COMSOL® Simulation of Blister Actuated Laser Induced Forward Transfer (Ba-LIFT)

M. Morales [1], , J. J. Moreno [1] , D. Munoz-Martin [1] , C. Molpeceres [1]
[1]Centro Láser UPM, Universidad Politécnica de Madrid, Madrid, Spain

Laser-induced forward transfer (LIFT) is a non-contact direct-write technique that enables the deposition of small volumes of material into user-defined high-resolution patterns with a wide range of structural and functional materials. There are many variations of the LIFT process, each differing in how the laser is absorbed and converted into the mechanical energy required for material ejection in order to print a broader range of functional materials without modification.

In the Blister-actuated LIFT (BaLIFT), the laser pulse energy is absorbed in a thin polymer film, generating a sealed vapour which deforms the polymer film and forms a blister. This blister drives the flow of the surround fluid, transferring the fluid free of damage.

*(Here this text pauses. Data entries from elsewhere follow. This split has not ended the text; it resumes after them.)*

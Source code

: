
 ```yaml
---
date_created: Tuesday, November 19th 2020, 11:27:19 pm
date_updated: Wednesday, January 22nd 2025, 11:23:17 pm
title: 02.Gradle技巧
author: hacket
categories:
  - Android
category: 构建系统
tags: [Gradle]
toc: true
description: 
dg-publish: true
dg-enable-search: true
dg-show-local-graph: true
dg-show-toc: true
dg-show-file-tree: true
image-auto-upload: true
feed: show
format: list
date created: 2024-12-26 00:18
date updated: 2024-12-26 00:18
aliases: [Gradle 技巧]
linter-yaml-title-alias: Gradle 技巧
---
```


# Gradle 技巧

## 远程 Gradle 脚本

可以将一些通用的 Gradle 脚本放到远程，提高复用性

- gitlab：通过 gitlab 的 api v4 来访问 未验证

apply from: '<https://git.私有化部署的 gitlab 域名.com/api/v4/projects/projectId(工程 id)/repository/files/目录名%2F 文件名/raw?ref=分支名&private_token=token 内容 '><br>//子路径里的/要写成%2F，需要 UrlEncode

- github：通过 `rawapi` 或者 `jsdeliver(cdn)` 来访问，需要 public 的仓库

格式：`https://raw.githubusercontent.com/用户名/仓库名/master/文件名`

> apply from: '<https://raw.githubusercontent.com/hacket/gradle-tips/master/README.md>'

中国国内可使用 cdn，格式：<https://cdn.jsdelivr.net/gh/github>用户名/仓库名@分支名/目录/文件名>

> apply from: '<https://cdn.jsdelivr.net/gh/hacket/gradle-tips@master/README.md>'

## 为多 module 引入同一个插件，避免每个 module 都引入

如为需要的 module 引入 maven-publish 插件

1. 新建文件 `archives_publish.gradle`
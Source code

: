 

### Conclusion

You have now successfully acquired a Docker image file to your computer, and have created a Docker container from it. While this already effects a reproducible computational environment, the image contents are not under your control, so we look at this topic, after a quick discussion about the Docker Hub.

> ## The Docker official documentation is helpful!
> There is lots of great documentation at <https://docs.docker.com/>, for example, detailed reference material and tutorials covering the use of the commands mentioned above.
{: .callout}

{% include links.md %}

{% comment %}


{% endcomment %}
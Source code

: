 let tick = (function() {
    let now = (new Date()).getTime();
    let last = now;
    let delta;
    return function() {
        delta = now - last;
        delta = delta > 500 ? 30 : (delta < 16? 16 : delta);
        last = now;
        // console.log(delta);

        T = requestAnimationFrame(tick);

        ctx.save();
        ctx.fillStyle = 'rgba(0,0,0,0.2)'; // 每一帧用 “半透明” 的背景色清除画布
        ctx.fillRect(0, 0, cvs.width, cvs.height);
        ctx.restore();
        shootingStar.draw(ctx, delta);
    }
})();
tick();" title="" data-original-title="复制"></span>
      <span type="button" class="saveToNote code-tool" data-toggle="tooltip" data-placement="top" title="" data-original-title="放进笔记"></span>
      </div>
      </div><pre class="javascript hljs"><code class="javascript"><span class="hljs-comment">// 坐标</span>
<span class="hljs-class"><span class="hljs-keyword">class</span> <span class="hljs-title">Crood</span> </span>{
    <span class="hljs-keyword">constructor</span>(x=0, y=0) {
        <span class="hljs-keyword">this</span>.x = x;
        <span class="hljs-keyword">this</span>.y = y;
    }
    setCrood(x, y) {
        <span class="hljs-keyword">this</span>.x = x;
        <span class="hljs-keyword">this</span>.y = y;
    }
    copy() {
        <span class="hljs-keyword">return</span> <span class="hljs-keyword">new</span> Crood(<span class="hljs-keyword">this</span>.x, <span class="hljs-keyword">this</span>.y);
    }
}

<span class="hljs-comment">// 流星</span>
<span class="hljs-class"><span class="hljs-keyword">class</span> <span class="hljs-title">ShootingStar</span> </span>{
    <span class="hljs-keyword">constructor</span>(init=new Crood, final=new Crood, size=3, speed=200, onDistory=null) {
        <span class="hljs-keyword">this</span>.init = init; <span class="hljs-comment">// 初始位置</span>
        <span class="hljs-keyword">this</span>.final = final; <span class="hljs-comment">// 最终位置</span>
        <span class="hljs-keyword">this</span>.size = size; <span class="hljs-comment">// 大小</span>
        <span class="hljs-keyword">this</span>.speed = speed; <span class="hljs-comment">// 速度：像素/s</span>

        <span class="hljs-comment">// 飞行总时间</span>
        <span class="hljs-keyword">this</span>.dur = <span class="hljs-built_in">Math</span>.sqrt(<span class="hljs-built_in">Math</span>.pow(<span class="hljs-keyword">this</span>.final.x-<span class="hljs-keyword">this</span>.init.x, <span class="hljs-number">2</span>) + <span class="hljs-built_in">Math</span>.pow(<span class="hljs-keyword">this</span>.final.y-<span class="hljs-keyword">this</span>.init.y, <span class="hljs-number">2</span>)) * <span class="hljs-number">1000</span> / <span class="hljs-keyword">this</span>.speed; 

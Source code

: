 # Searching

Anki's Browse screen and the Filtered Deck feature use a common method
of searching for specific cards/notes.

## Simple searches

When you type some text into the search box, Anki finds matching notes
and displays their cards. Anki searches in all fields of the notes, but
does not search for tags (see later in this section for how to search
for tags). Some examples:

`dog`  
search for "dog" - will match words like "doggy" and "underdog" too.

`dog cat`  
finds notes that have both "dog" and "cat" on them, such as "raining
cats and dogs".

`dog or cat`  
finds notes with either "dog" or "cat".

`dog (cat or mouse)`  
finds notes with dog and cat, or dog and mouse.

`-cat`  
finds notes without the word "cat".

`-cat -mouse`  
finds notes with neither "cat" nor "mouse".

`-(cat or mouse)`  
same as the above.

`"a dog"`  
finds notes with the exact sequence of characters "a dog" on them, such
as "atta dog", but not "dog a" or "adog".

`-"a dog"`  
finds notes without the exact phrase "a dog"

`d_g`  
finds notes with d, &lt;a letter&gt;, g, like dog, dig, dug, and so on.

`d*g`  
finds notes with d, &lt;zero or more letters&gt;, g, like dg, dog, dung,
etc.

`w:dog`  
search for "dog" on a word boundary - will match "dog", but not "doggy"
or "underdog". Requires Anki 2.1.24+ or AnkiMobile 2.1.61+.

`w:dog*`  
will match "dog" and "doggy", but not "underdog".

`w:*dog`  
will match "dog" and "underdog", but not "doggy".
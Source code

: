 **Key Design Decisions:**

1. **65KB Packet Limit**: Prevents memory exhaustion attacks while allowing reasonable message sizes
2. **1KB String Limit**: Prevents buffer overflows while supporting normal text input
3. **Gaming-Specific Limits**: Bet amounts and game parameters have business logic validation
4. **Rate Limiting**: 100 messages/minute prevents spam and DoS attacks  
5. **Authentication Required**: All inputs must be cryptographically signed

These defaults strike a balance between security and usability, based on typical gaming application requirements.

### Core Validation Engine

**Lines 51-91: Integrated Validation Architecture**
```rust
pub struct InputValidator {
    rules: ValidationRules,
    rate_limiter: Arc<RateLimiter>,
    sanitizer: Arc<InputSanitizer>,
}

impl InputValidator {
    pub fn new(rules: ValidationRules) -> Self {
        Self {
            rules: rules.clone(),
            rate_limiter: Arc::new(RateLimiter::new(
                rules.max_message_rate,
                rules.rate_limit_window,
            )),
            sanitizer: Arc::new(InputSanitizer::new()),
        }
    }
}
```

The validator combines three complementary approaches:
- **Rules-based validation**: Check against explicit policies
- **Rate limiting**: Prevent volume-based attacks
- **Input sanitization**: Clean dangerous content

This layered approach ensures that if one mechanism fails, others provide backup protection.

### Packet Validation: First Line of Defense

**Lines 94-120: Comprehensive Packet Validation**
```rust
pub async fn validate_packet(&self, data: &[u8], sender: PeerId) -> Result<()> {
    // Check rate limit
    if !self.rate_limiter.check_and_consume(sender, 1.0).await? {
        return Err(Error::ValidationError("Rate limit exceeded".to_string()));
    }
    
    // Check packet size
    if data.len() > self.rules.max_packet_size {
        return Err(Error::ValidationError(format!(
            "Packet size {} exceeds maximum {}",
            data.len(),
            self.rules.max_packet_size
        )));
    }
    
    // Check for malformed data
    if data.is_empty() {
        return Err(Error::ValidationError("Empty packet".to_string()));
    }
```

The model is implemented in the CFD Module from COMSOL Multiphysics®. The BaLIFT model is built upon the Laminar Two-Phase Flow, Level Set physics interface. In which one of the fluids is the air and the other the fluid that is to be transferred. The blister movement is included in the simulation through the moving wall boundary condition. The components of the velocity of the moving wall are specified through experimental data for the different laser irradiation conditions. Specifying this boundary condition does not automatically cause the associated wall to move. An additional Moving Mesh interface needs to be added to physically track the wall movement in the spatial reference frame. The acceptor substrate (angle of contact) and its distance to the free surface of the fluid are included to study their influence in the printing process.

The validation of the model has been done using the pump-probe imaging technique, the temporal resolution of each frame is given by the pulse duration of the probe source, plasma flash lamps (25 ns). The laser and the probe are synchronized using a digital delay generator and controlled delays can be achieved. Changing the delay time, multiple events are recorded and a time sequence can be generated. In this work, the acceptor substrate has been included to study its influence and gap distance between donor and acceptor.

As a final result, the printability map of the BaLIFT process is presented using fluid dimensionless parameters in which different regimes are identified (no transference, individual droplet, several droplets, jetting, splashing).